• **Recorded information**:

- - - - - - -

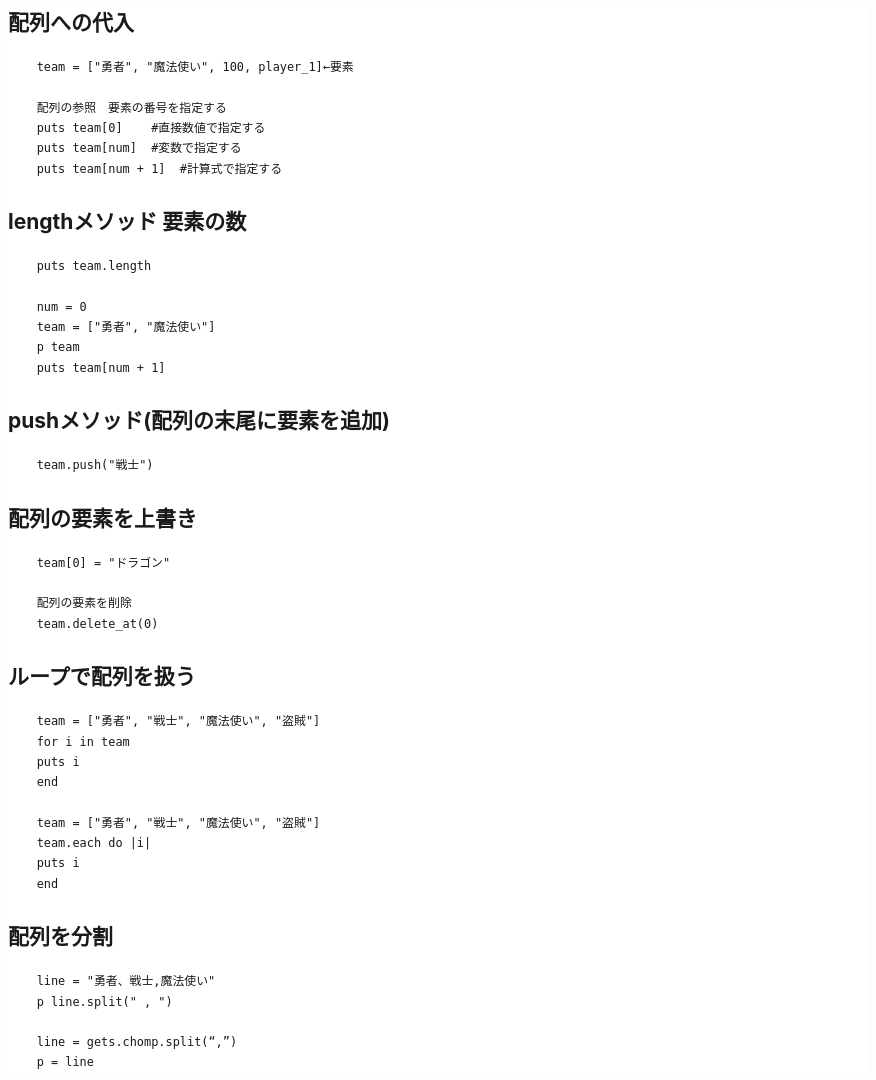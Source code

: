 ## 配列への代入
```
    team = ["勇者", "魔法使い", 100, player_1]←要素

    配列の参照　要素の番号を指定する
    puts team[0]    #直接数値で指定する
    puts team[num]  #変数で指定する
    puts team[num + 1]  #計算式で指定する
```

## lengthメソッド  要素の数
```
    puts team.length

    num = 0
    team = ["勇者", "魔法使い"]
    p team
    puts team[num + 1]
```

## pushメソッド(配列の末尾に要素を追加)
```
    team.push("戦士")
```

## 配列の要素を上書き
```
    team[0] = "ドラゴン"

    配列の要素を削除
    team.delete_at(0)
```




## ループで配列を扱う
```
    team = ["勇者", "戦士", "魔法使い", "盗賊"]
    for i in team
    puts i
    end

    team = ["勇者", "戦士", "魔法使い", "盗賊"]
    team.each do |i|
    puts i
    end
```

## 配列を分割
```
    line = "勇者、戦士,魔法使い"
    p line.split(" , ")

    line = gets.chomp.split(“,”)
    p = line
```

- - - - - - -

• **Problem**: Leave out the pictures and transcribe the entries above exactly.

• **Response**:
Source code

: ## 配列への代入
```
    team = ["勇者", "魔法使い", 100, player_1]←要素

    配列の参照　要素の番号を指定する
    puts team[0]    #直接数値で指定する
    puts team[num]  #変数で指定する
    puts team[num + 1]  #計算式で指定する
```

## lengthメソッド  要素の数
```
    puts team.length

    num = 0
    team = ["勇者", "魔法使い"]
    p team
    puts team[num + 1]
```

## pushメソッド(配列の末尾に要素を追加)
```
    team.push("戦士")
```

## 配列の要素を上書き
```
    team[0] = "ドラゴン"

    配列の要素を削除
    team.delete_at(0)
```




## ループで配列を扱う
```
    team = ["勇者", "戦士", "魔法使い", "盗賊"]
    for i in team
    puts i
    end

    team = ["勇者", "戦士", "魔法使い", "盗賊"]
    team.each do |i|
    puts i
    end
```

## 配列を分割
```
    line = "勇者、戦士,魔法使い"
    p line.split(" , ")

    line = gets.chomp.split(“,”)
    p = line
```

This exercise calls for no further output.